Consistency of breast density categories in serial screening mammograms: A comparison between automated and human assessment

K. Holland, J. van Zelst, G. den Heeten, M. Imhof-Tas, R. Mann, C. van Gils and N. Karssemeijer

Breast 2016;29:49-54.

Reliable breast density measurement is needed to personalize screening by using density as a risk factor and offering supplemental screening to women with dense breasts. We investigated the categorization of pairs of subsequent screening mammograms into density classes by human readers and by an automated system. With software (VDG) and by four readers, including three specialized breast radiologists, 1000 mammograms belonging to 500 pairs of subsequent screening exams were categorized into either two or four density classes. We calculated percent agreement and the percentage of women that changed from dense to non-dense and vice versa. Inter-exam agreement (IEA) was calculated with kappa statistics. Results were computed for each reader individually and for the case that each mammogram was classified by one of the four readers by random assignment (group reading).

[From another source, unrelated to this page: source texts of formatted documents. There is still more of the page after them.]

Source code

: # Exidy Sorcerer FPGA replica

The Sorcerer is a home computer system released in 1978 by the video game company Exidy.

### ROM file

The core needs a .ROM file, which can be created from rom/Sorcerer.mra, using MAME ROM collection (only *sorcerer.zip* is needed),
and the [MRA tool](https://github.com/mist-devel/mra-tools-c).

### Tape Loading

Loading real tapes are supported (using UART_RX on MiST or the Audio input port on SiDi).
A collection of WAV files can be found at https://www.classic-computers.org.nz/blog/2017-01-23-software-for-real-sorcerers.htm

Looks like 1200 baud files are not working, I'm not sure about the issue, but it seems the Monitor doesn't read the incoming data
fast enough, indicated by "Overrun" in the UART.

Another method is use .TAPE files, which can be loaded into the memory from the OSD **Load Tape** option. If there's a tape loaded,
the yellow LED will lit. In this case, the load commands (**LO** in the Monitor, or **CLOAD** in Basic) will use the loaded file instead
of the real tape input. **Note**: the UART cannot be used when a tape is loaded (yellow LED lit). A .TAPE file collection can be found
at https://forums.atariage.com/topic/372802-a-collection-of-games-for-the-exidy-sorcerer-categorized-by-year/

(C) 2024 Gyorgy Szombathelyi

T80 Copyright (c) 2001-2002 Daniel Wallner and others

Higher percent agreement was found with VDG (90.4\%, CI 87.9-92.9\%) than with readers (86.2-89.2\%), while less plausible changes from non-dense to dense occur less often with VDG (2.8\%, CI 1.4-4.2\%) than with group reading (4.2\%, CI 2.4-6.0\%). We found an IEA of 0.68-0.77 for the readers using two classes and an IEA of 0.76-0.82 using four classes. IEA is significantly higher with VDG compared to group reading. The categorization of serial mammograms in density classes is more consistent with automated software than with a mixed group of human readers. When using breast density to personalize screening protocols, assessment with software may be preferred over assessment by radiologists.